(GIVEN INFORMATION)

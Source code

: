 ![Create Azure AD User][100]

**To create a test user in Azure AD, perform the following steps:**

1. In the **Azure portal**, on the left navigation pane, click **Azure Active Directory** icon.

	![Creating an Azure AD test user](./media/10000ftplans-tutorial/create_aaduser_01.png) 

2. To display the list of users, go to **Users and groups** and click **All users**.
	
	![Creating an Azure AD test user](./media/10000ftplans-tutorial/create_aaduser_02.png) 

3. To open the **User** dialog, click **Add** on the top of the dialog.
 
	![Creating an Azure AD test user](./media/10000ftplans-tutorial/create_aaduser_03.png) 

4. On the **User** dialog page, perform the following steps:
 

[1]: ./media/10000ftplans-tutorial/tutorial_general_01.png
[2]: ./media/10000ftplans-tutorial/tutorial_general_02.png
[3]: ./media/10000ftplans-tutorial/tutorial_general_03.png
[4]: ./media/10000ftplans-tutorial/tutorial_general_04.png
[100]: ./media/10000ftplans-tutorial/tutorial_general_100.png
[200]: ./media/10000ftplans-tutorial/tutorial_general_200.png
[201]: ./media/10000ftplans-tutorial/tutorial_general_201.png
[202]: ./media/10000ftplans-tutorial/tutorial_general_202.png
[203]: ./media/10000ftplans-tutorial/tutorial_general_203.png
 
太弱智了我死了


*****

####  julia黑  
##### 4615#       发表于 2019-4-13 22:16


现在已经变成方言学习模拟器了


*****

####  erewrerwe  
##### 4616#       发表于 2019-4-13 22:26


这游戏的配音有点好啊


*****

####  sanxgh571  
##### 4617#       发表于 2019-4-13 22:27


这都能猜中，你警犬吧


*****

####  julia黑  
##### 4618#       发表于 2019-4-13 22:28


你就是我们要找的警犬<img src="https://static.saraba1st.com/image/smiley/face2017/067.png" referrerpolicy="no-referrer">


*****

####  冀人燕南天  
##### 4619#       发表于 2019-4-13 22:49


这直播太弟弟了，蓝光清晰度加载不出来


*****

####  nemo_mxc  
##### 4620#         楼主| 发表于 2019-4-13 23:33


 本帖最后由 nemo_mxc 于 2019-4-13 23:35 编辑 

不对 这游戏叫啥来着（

(End GIVEN INFORMATION)

TASK INSTRUCTIONS
Make a list of all lines in the data that contain "Creating".

ANSWER TO THE PROBLEM
	![Creating an Azure AD test user](./media/10000ftplans-tutorial/create_aaduser_01.png) 
	![Creating an Azure AD test user](./media/10000ftplans-tutorial/create_aaduser_02.png) 
	![Creating an Azure AD test user](./media/10000ftplans-tutorial/create_aaduser_03.png) 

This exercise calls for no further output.